[Supplied data]

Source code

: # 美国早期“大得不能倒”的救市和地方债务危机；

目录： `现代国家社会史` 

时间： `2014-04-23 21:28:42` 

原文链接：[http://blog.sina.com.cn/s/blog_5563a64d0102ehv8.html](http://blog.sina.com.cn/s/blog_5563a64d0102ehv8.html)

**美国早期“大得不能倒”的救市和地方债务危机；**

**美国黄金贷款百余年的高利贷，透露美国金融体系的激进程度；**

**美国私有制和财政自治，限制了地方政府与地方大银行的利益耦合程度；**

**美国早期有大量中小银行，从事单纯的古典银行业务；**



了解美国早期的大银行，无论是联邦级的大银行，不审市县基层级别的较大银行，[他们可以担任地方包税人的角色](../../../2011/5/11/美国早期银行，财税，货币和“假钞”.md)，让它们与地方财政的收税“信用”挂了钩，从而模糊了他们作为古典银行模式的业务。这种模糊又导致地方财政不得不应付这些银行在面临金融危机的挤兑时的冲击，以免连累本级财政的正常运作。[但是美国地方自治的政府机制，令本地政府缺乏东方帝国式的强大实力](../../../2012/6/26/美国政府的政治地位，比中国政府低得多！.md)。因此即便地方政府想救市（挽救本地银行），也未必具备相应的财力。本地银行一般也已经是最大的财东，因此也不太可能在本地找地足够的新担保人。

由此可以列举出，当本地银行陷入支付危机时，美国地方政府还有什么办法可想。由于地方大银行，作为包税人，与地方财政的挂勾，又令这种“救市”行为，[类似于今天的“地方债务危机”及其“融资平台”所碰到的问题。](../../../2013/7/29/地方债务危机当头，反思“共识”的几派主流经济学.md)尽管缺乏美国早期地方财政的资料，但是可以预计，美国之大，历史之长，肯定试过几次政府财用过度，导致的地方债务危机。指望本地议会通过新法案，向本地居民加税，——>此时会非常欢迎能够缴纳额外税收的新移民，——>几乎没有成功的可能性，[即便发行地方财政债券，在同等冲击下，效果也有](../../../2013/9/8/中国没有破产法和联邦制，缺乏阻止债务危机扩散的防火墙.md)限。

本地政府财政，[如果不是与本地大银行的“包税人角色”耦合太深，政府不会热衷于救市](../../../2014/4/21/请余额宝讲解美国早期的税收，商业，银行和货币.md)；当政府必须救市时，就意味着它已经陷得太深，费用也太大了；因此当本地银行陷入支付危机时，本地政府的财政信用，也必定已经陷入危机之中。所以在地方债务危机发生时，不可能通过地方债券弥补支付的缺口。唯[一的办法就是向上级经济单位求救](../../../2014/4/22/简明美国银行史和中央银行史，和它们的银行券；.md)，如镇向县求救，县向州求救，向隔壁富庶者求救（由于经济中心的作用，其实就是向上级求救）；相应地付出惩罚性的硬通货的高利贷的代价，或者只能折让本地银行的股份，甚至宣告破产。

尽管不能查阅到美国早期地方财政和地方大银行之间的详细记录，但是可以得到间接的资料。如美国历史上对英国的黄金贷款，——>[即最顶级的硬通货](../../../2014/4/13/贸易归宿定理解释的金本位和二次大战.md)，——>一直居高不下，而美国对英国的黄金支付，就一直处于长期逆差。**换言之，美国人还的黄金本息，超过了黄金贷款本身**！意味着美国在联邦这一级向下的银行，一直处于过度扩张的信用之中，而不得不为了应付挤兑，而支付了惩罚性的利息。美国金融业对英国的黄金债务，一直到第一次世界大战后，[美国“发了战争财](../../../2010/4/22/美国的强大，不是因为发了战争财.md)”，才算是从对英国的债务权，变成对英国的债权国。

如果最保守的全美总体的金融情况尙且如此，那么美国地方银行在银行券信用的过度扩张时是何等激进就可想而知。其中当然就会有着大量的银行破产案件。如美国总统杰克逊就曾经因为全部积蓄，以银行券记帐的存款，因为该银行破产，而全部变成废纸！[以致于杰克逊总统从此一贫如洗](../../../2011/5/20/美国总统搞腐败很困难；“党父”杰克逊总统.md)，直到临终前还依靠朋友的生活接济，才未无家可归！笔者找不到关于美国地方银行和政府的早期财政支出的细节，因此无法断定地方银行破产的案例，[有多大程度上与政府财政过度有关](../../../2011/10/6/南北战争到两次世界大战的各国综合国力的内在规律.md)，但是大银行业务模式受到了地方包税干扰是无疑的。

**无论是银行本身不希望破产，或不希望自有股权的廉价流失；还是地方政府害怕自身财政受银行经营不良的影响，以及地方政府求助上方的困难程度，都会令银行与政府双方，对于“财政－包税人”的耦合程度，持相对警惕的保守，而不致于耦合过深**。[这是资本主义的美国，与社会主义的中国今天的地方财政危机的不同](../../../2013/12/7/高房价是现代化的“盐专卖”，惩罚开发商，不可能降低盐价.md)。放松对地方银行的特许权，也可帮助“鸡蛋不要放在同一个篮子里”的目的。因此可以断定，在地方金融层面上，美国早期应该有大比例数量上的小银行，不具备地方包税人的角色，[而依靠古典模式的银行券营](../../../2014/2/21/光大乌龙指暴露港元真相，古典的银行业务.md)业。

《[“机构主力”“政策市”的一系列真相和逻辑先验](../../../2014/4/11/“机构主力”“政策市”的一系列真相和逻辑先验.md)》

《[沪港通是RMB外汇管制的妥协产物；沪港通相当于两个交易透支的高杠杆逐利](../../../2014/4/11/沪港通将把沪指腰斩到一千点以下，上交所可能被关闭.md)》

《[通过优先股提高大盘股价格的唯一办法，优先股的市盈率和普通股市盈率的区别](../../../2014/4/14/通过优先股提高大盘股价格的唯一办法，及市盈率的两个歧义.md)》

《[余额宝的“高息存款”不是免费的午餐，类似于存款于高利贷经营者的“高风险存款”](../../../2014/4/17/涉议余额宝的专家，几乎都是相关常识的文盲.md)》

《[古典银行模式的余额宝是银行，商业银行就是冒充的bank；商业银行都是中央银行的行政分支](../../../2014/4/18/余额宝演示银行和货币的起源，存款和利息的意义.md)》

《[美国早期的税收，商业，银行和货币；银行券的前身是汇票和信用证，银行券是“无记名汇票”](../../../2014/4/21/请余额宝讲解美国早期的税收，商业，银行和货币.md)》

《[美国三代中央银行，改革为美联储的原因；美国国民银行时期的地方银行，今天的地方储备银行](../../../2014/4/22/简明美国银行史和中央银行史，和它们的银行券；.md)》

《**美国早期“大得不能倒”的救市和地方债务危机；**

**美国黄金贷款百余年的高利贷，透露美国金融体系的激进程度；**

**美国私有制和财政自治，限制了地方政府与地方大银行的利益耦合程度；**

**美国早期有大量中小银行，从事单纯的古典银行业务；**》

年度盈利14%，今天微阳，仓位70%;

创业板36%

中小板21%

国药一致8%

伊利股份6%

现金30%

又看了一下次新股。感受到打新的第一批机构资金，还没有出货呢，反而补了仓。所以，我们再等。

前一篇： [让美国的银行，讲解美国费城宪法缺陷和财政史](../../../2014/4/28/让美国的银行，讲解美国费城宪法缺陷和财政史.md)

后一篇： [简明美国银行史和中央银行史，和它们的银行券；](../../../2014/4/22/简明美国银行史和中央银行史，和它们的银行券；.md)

[/Supplied data]

• _Task description_: Print every line of the records exactly. Omit nothing.

• _Exercise answer_:
Source code

: # 美国早期“大得不能倒”的救市和地方债务危机；

目录： `现代国家社会史` 

时间： `2014-04-23 21:28:42` 

原文链接：[http://blog.sina.com.cn/s/blog_5563a64d0102ehv8.html](http://blog.sina.com.cn/s/blog_5563a64d0102ehv8.html)

**美国早期“大得不能倒”的救市和地方债务危机；**

**美国黄金贷款百余年的高利贷，透露美国金融体系的激进程度；**

**美国私有制和财政自治，限制了地方政府与地方大银行的利益耦合程度；**

**美国早期有大量中小银行，从事单纯的古典银行业务；**



了解美国早期的大银行，无论是联邦级的大银行，不审市县基层级别的较大银行，[他们可以担任地方包税人的角色](../../../2011/5/11/美国早期银行，财税，货币和“假钞”.md)，让它们与地方财政的收税“信用”挂了钩，从而模糊了他们作为古典银行模式的业务。这种模糊又导致地方财政不得不应付这些银行在面临金融危机的挤兑时的冲击，以免连累本级财政的正常运作。[但是美国地方自治的政府机制，令本地政府缺乏东方帝国式的强大实力](../../../2012/6/26/美国政府的政治地位，比中国政府低得多！.md)。因此即便地方政府想救市（挽救本地银行），也未必具备相应的财力。本地银行一般也已经是最大的财东，因此也不太可能在本地找地足够的新担保人。

由此可以列举出，当本地银行陷入支付危机时，美国地方政府还有什么办法可想。由于地方大银行，作为包税人，与地方财政的挂勾，又令这种“救市”行为，[类似于今天的“地方债务危机”及其“融资平台”所碰到的问题。](../../../2013/7/29/地方债务危机当头，反思“共识”的几派主流经济学.md)尽管缺乏美国早期地方财政的资料，但是可以预计，美国之大，历史之长，肯定试过几次政府财用过度，导致的地方债务危机。指望本地议会通过新法案，向本地居民加税，——>此时会非常欢迎能够缴纳额外税收的新移民，——>几乎没有成功的可能性，[即便发行地方财政债券，在同等冲击下，效果也有](../../../2013/9/8/中国没有破产法和联邦制，缺乏阻止债务危机扩散的防火墙.md)限。

本地政府财政，[如果不是与本地大银行的“包税人角色”耦合太深，政府不会热衷于救市](../../../2014/4/21/请余额宝讲解美国早期的税收，商业，银行和货币.md)；当政府必须救市时，就意味着它已经陷得太深，费用也太大了；因此当本地银行陷入支付危机时，本地政府的财政信用，也必定已经陷入危机之中。所以在地方债务危机发生时，不可能通过地方债券弥补支付的缺口。唯[一的办法就是向上级经济单位求救](../../../2014/4/22/简明美国银行史和中央银行史，和它们的银行券；.md)，如镇向县求救，县向州求救，向隔壁富庶者求救（由于经济中心的作用，其实就是向上级求救）；相应地付出惩罚性的硬通货的高利贷的代价，或者只能折让本地银行的股份，甚至宣告破产。

尽管不能查阅到美国早期地方财政和地方大银行之间的详细记录，但是可以得到间接的资料。如美国历史上对英国的黄金贷款，——>[即最顶级的硬通货](../../../2014/4/13/贸易归宿定理解释的金本位和二次大战.md)，——>一直居高不下，而美国对英国的黄金支付，就一直处于长期逆差。**换言之，美国人还的黄金本息，超过了黄金贷款本身**！意味着美国在联邦这一级向下的银行，一直处于过度扩张的信用之中，而不得不为了应付挤兑，而支付了惩罚性的利息。美国金融业对英国的黄金债务，一直到第一次世界大战后，[美国“发了战争财](../../../2010/4/22/美国的强大，不是因为发了战争财.md)”，才算是从对英国的债务权，变成对英国的债权国。

如果最保守的全美总体的金融情况尙且如此，那么美国地方银行在银行券信用的过度扩张时是何等激进就可想而知。其中当然就会有着大量的银行破产案件。如美国总统杰克逊就曾经因为全部积蓄，以银行券记帐的存款，因为该银行破产，而全部变成废纸！[以致于杰克逊总统从此一贫如洗](../../../2011/5/20/美国总统搞腐败很困难；“党父”杰克逊总统.md)，直到临终前还依靠朋友的生活接济，才未无家可归！笔者找不到关于美国地方银行和政府的早期财政支出的细节，因此无法断定地方银行破产的案例，[有多大程度上与政府财政过度有关](../../../2011/10/6/南北战争到两次世界大战的各国综合国力的内在规律.md)，但是大银行业务模式受到了地方包税干扰是无疑的。

**无论是银行本身不希望破产，或不希望自有股权的廉价流失；还是地方政府害怕自身财政受银行经营不良的影响，以及地方政府求助上方的困难程度，都会令银行与政府双方，对于“财政－包税人”的耦合程度，持相对警惕的保守，而不致于耦合过深**。[这是资本主义的美国，与社会主义的中国今天的地方财政危机的不同](../../../2013/12/7/高房价是现代化的“盐专卖”，惩罚开发商，不可能降低盐价.md)。放松对地方银行的特许权，也可帮助“鸡蛋不要放在同一个篮子里”的目的。因此可以断定，在地方金融层面上，美国早期应该有大比例数量上的小银行，不具备地方包税人的角色，[而依靠古典模式的银行券营](../../../2014/2/21/光大乌龙指暴露港元真相，古典的银行业务.md)业。

《[“机构主力”“政策市”的一系列真相和逻辑先验](../../../2014/4/11/“机构主力”“政策市”的一系列真相和逻辑先验.md)》

《[沪港通是RMB外汇管制的妥协产物；沪港通相当于两个交易透支的高杠杆逐利](../../../2014/4/11/沪港通将把沪指腰斩到一千点以下，上交所可能被关闭.md)》

《[通过优先股提高大盘股价格的唯一办法，优先股的市盈率和普通股市盈率的区别](../../../2014/4/14/通过优先股提高大盘股价格的唯一办法，及市盈率的两个歧义.md)》

《[余额宝的“高息存款”不是免费的午餐，类似于存款于高利贷经营者的“高风险存款”](../../../2014/4/17/涉议余额宝的专家，几乎都是相关常识的文盲.md)》

《[古典银行模式的余额宝是银行，商业银行就是冒充的bank；商业银行都是中央银行的行政分支](../../../2014/4/18/余额宝演示银行和货币的起源，存款和利息的意义.md)》

《[美国早期的税收，商业，银行和货币；银行券的前身是汇票和信用证，银行券是“无记名汇票”](../../../2014/4/21/请余额宝讲解美国早期的税收，商业，银行和货币.md)》

《[美国三代中央银行，改革为美联储的原因；美国国民银行时期的地方银行，今天的地方储备银行](../../../2014/4/22/简明美国银行史和中央银行史，和它们的银行券；.md)》

《**美国早期“大得不能倒”的救市和地方债务危机；**

**美国黄金贷款百余年的高利贷，透露美国金融体系的激进程度；**

**美国私有制和财政自治，限制了地方政府与地方大银行的利益耦合程度；**

**美国早期有大量中小银行，从事单纯的古典银行业务；**》

年度盈利14%，今天微阳，仓位70%;

创业板36%

中小板21%

国药一致8%

伊利股份6%

现金30%

又看了一下次新股。感受到打新的第一批机构资金，还没有出货呢，反而补了仓。所以，我们再等。

前一篇： [让美国的银行，讲解美国费城宪法缺陷和财政史](../../../2014/4/28/让美国的银行，讲解美国费城宪法缺陷和财政史.md)

后一篇： [简明美国银行史和中央银行史，和它们的银行券；](../../../2014/4/22/简明美国银行史和中央银行史，和它们的银行券；.md)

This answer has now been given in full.